_WORK TASK_: Output the listing exactly, without its pictures.

◇ ◇ ◇ ◇

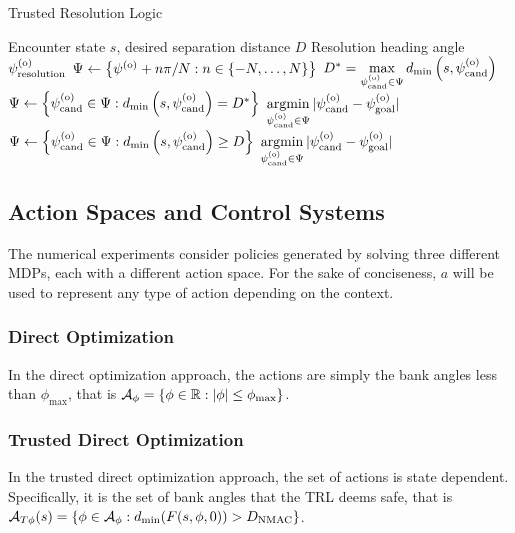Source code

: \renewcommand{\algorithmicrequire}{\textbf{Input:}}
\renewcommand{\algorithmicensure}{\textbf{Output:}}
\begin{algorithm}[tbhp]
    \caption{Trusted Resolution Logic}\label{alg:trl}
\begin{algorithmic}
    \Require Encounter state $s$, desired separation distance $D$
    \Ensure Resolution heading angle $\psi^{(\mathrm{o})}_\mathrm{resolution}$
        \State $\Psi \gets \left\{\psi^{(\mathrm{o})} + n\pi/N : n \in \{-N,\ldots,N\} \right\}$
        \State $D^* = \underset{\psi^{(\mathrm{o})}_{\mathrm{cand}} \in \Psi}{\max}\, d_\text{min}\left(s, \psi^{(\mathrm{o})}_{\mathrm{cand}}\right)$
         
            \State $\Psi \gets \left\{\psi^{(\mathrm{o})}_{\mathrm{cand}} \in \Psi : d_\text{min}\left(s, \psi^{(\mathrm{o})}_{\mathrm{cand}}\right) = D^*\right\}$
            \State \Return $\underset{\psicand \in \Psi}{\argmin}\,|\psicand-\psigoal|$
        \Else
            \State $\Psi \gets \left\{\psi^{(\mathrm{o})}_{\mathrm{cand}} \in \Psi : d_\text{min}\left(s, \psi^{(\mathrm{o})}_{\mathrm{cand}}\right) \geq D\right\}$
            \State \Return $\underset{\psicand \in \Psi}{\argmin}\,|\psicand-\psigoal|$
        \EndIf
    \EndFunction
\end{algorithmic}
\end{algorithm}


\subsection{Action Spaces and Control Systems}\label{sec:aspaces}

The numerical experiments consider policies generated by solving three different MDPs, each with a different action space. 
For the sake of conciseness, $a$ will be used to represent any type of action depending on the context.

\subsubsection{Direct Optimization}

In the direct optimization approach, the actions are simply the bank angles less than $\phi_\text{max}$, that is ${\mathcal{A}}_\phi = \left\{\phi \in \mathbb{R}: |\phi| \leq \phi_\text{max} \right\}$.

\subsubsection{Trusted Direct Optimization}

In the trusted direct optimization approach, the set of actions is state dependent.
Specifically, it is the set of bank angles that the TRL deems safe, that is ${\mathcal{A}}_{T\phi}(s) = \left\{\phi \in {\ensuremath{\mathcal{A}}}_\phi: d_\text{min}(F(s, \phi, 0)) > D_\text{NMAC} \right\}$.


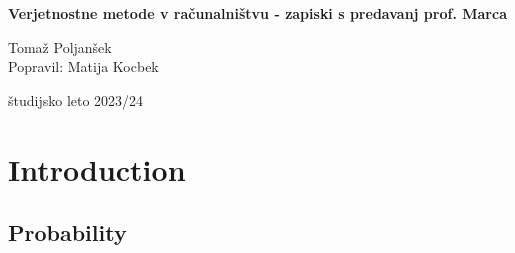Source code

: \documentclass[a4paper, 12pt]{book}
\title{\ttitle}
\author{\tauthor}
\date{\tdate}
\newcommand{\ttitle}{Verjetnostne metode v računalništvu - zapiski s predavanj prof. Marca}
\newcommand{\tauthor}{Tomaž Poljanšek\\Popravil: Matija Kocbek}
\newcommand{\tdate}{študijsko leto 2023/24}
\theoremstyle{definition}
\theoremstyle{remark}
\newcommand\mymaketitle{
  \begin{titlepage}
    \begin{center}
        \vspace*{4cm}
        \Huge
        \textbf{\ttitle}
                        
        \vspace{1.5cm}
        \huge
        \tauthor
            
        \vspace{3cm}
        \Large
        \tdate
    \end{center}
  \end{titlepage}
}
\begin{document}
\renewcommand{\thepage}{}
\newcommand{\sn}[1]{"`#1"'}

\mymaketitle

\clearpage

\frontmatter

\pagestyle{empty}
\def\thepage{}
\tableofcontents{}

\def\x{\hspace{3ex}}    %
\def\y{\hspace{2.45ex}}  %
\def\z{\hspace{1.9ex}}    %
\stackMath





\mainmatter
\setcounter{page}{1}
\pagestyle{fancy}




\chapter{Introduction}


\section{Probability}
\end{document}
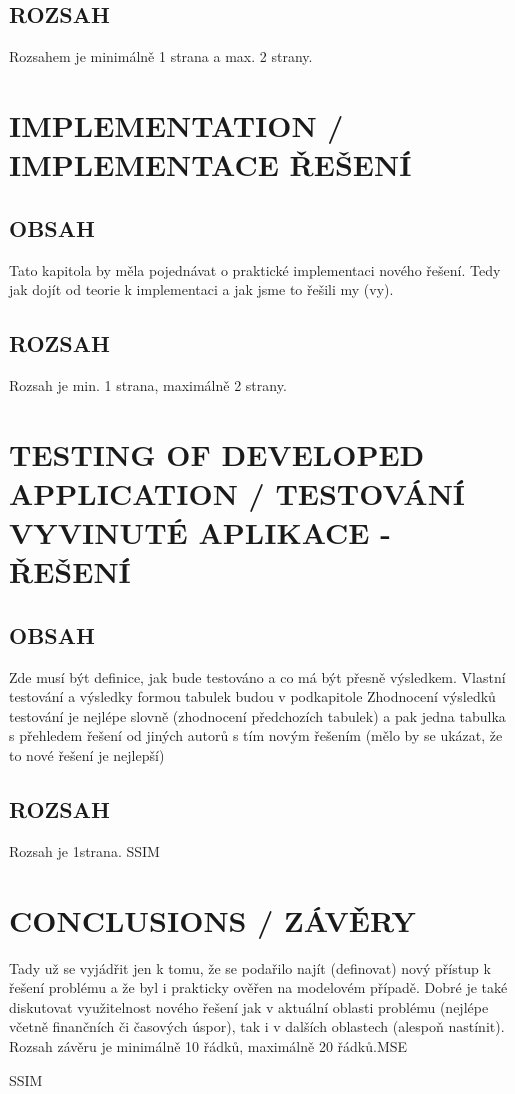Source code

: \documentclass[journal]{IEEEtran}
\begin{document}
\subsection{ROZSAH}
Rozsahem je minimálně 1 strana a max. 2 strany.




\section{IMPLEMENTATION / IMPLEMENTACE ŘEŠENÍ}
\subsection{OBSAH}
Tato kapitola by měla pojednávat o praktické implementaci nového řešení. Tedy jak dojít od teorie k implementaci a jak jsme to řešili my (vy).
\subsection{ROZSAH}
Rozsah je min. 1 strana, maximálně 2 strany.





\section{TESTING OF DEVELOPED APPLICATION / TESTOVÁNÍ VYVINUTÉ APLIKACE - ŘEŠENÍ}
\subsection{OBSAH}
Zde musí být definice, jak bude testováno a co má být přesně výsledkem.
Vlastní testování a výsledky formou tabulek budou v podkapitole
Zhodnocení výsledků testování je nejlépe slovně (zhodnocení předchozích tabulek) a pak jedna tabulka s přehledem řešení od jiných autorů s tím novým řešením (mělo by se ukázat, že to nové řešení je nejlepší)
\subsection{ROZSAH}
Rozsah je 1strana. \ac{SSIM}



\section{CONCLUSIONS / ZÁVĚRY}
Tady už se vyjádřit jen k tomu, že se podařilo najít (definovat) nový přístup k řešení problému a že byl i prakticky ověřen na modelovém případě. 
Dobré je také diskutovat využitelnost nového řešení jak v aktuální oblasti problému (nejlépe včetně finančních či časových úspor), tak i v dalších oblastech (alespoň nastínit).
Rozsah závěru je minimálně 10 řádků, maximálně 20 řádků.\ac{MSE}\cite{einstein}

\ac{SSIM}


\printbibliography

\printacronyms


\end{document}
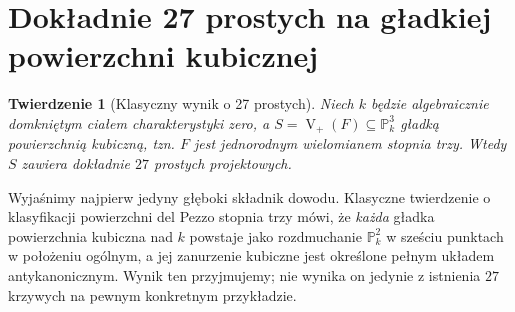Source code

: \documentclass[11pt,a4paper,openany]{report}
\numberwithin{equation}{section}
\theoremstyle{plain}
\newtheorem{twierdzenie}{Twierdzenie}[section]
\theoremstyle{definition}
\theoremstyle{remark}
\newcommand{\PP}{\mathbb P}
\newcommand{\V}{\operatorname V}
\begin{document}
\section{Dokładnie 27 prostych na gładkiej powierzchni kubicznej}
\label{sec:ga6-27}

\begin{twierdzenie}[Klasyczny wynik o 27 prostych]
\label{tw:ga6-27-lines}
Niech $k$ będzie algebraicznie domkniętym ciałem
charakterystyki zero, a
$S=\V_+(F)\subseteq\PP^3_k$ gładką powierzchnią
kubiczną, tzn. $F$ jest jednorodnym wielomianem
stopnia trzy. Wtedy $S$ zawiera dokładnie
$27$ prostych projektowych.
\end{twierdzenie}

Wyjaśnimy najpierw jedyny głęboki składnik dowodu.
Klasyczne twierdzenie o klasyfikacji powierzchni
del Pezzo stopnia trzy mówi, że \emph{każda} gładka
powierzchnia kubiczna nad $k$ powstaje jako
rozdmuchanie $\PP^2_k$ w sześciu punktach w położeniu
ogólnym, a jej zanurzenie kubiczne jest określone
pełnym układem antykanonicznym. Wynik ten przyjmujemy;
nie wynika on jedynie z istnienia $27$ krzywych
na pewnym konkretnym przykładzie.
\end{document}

◇ ◇ ◇ ◇

_PROBLEM SOLUTION_:
Source code

: \renewcommand{\algorithmicrequire}{\textbf{Input:}}
\renewcommand{\algorithmicensure}{\textbf{Output:}}
\begin{algorithm}[tbhp]
    \caption{Trusted Resolution Logic}\label{alg:trl}
\begin{algorithmic}
    \Require Encounter state $s$, desired separation distance $D$
    \Ensure Resolution heading angle $\psi^{(\mathrm{o})}_\mathrm{resolution}$
        \State $\Psi \gets \left\{\psi^{(\mathrm{o})} + n\pi/N : n \in \{-N,\ldots,N\} \right\}$
        \State $D^* = \underset{\psi^{(\mathrm{o})}_{\mathrm{cand}} \in \Psi}{\max}\, d_\text{min}\left(s, \psi^{(\mathrm{o})}_{\mathrm{cand}}\right)$
         
            \State $\Psi \gets \left\{\psi^{(\mathrm{o})}_{\mathrm{cand}} \in \Psi : d_\text{min}\left(s, \psi^{(\mathrm{o})}_{\mathrm{cand}}\right) = D^*\right\}$
            \State \Return $\underset{\psicand \in \Psi}{\argmin}\,|\psicand-\psigoal|$
        \Else
            \State $\Psi \gets \left\{\psi^{(\mathrm{o})}_{\mathrm{cand}} \in \Psi : d_\text{min}\left(s, \psi^{(\mathrm{o})}_{\mathrm{cand}}\right) \geq D\right\}$
            \State \Return $\underset{\psicand \in \Psi}{\argmin}\,|\psicand-\psigoal|$
        \EndIf
    \EndFunction
\end{algorithmic}
\end{algorithm}


\subsection{Action Spaces and Control Systems}\label{sec:aspaces}

The numerical experiments consider policies generated by solving three different MDPs, each with a different action space. 
For the sake of conciseness, $a$ will be used to represent any type of action depending on the context.

\subsubsection{Direct Optimization}

In the direct optimization approach, the actions are simply the bank angles less than $\phi_\text{max}$, that is ${\mathcal{A}}_\phi = \left\{\phi \in \mathbb{R}: |\phi| \leq \phi_\text{max} \right\}$.

\subsubsection{Trusted Direct Optimization}

In the trusted direct optimization approach, the set of actions is state dependent.
Specifically, it is the set of bank angles that the TRL deems safe, that is ${\mathcal{A}}_{T\phi}(s) = \left\{\phi \in {\ensuremath{\mathcal{A}}}_\phi: d_\text{min}(F(s, \phi, 0)) > D_\text{NMAC} \right\}$.


Source code

: \documentclass[a4paper, 12pt]{book}
\title{\ttitle}
\author{\tauthor}
\date{\tdate}
\newcommand{\ttitle}{Verjetnostne metode v računalništvu - zapiski s predavanj prof. Marca}
\newcommand{\tauthor}{Tomaž Poljanšek\\Popravil: Matija Kocbek}
\newcommand{\tdate}{študijsko leto 2023/24}
\theoremstyle{definition}
\theoremstyle{remark}
\newcommand\mymaketitle{
  \begin{titlepage}
    \begin{center}
        \vspace*{4cm}
        \Huge
        \textbf{\ttitle}
                        
        \vspace{1.5cm}
        \huge
        \tauthor
            
        \vspace{3cm}
        \Large
        \tdate
    \end{center}
  \end{titlepage}
}
\begin{document}
\renewcommand{\thepage}{}
\newcommand{\sn}[1]{"`#1"'}

\mymaketitle

\clearpage

\frontmatter

\pagestyle{empty}
\def\thepage{}
\tableofcontents{}

\def\x{\hspace{3ex}}    %
\def\y{\hspace{2.45ex}}  %
\def\z{\hspace{1.9ex}}    %
\stackMath





\mainmatter
\setcounter{page}{1}
\pagestyle{fancy}




\chapter{Introduction}


\section{Probability}
\end{document}
Source code

: \documentclass[journal]{IEEEtran}
\begin{document}
\subsection{ROZSAH}
Rozsahem je minimálně 1 strana a max. 2 strany.




\section{IMPLEMENTATION / IMPLEMENTACE ŘEŠENÍ}
\subsection{OBSAH}
Tato kapitola by měla pojednávat o praktické implementaci nového řešení. Tedy jak dojít od teorie k implementaci a jak jsme to řešili my (vy).
\subsection{ROZSAH}
Rozsah je min. 1 strana, maximálně 2 strany.





\section{TESTING OF DEVELOPED APPLICATION / TESTOVÁNÍ VYVINUTÉ APLIKACE - ŘEŠENÍ}
\subsection{OBSAH}
Zde musí být definice, jak bude testováno a co má být přesně výsledkem.
Vlastní testování a výsledky formou tabulek budou v podkapitole
Zhodnocení výsledků testování je nejlépe slovně (zhodnocení předchozích tabulek) a pak jedna tabulka s přehledem řešení od jiných autorů s tím novým řešením (mělo by se ukázat, že to nové řešení je nejlepší)
\subsection{ROZSAH}
Rozsah je 1strana. \ac{SSIM}



\section{CONCLUSIONS / ZÁVĚRY}
Tady už se vyjádřit jen k tomu, že se podařilo najít (definovat) nový přístup k řešení problému a že byl i prakticky ověřen na modelovém případě. 
Dobré je také diskutovat využitelnost nového řešení jak v aktuální oblasti problému (nejlépe včetně finančních či časových úspor), tak i v dalších oblastech (alespoň nastínit).
Rozsah závěru je minimálně 10 řádků, maximálně 20 řádků.\ac{MSE}\cite{einstein}

\ac{SSIM}


\printbibliography

\printacronyms


\end{document}
Source code

: \documentclass[11pt,a4paper,openany]{report}
\numberwithin{equation}{section}
\theoremstyle{plain}
\newtheorem{twierdzenie}{Twierdzenie}[section]
\theoremstyle{definition}
\theoremstyle{remark}
\newcommand{\PP}{\mathbb P}
\newcommand{\V}{\operatorname V}
\begin{document}
\section{Dokładnie 27 prostych na gładkiej powierzchni kubicznej}
\label{sec:ga6-27}

\begin{twierdzenie}[Klasyczny wynik o 27 prostych]
\label{tw:ga6-27-lines}
Niech $k$ będzie algebraicznie domkniętym ciałem
charakterystyki zero, a
$S=\V_+(F)\subseteq\PP^3_k$ gładką powierzchnią
kubiczną, tzn. $F$ jest jednorodnym wielomianem
stopnia trzy. Wtedy $S$ zawiera dokładnie
$27$ prostych projektowych.
\end{twierdzenie}

Wyjaśnimy najpierw jedyny głęboki składnik dowodu.
Klasyczne twierdzenie o klasyfikacji powierzchni
del Pezzo stopnia trzy mówi, że \emph{każda} gładka
powierzchnia kubiczna nad $k$ powstaje jako
rozdmuchanie $\PP^2_k$ w sześciu punktach w położeniu
ogólnym, a jej zanurzenie kubiczne jest określone
pełnym układem antykanonicznym. Wynik ten przyjmujemy;
nie wynika on jedynie z istnienia $27$ krzywych
na pewnym konkretnym przykładzie.
\end{document}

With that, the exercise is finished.